資料 2 メタンの全大気平均濃度の月別値(黒)と年平均値(赤)
資料 2 メタンの全大気平均濃度の月別値(黒)と年平均値(赤)

このような状況を踏まえ、2021年11月に開催された国連気候変動枠組条約第26回締約国会議(COP26)ではグローバル・メタン・プレッジが立ち上げられた。これは世界のメタン排出量を2030年までに2020年と比較して30%以上削減するというイニシアチブであり、日本を含め、100を超える国と地域が参加を表明している。

3.肉食が環境に及ぼす影響

このように、メタンの削減は世界的な課題となっているが、食料システムの面からみると、主な排出要因(注3)としては牛のような反すう家畜(注4)が挙げられる。牛は固い植物を消化するために四つの胃を持つ。そのうち第一胃(ルーメン)での消化管内発酵に伴って、ゲップとしてメタンを排出する。他の家畜と比較しても牛によるメタン排出量は大きく、2020年のデータでは牛(乳用牛・肉用牛)による排出が家畜全体の95%に達するため、本稿では反すう家畜を代表して牛と記載する(資料3)。

資料 3 家畜別メタンガス(CH4)排出割合
資料 3 家畜別メタンガス(CH4)排出割合

資料4は平均的な日本人の年間の食事のうち、代表して肉類・魚介類・野菜・穀類の消費量と温室効果ガスの排出量(二酸化炭素換算値、CO2e)を示したグラフである。肉類の温室効果ガスの排出量が突出して多いことがわかるが、これには輸送に伴う二酸化炭素排出に加え、牛によるメタン排出も含まれている。

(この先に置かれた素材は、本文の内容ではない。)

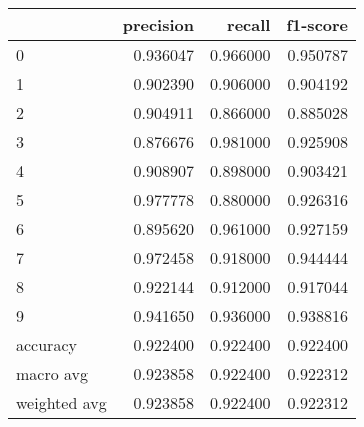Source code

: \begin{tabular}{lrrr}
\toprule
 & precision & recall & f1-score \\
\midrule
0 & 0.936047 & 0.966000 & 0.950787 \\
1 & 0.902390 & 0.906000 & 0.904192 \\
2 & 0.904911 & 0.866000 & 0.885028 \\
3 & 0.876676 & 0.981000 & 0.925908 \\
4 & 0.908907 & 0.898000 & 0.903421 \\
5 & 0.977778 & 0.880000 & 0.926316 \\
6 & 0.895620 & 0.961000 & 0.927159 \\
7 & 0.972458 & 0.918000 & 0.944444 \\
8 & 0.922144 & 0.912000 & 0.917044 \\
9 & 0.941650 & 0.936000 & 0.938816 \\
accuracy & 0.922400 & 0.922400 & 0.922400 \\
macro avg & 0.923858 & 0.922400 & 0.922312 \\
weighted avg & 0.923858 & 0.922400 & 0.922312 \\
\bottomrule
\end{tabular}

資料 4 日本人の食事における消費分野別の二酸化炭素換算値での温室効果ガス排出量(kg)
資料 4 日本人の食事における消費分野別の二酸化炭素換算値での温室効果ガス排出量(kg)

環境白書によると、平均的な日本人の食事に伴う一人当たりのカーボンフットプリント(注5)は二酸化炭素の量に換算すると年間1,400kgにのぼる。そのうち肉の消費量は食事全体のわずか5%に過ぎないが、温室効果ガス排出量は食事全体のおよそ4分の1と大きい(資料5)。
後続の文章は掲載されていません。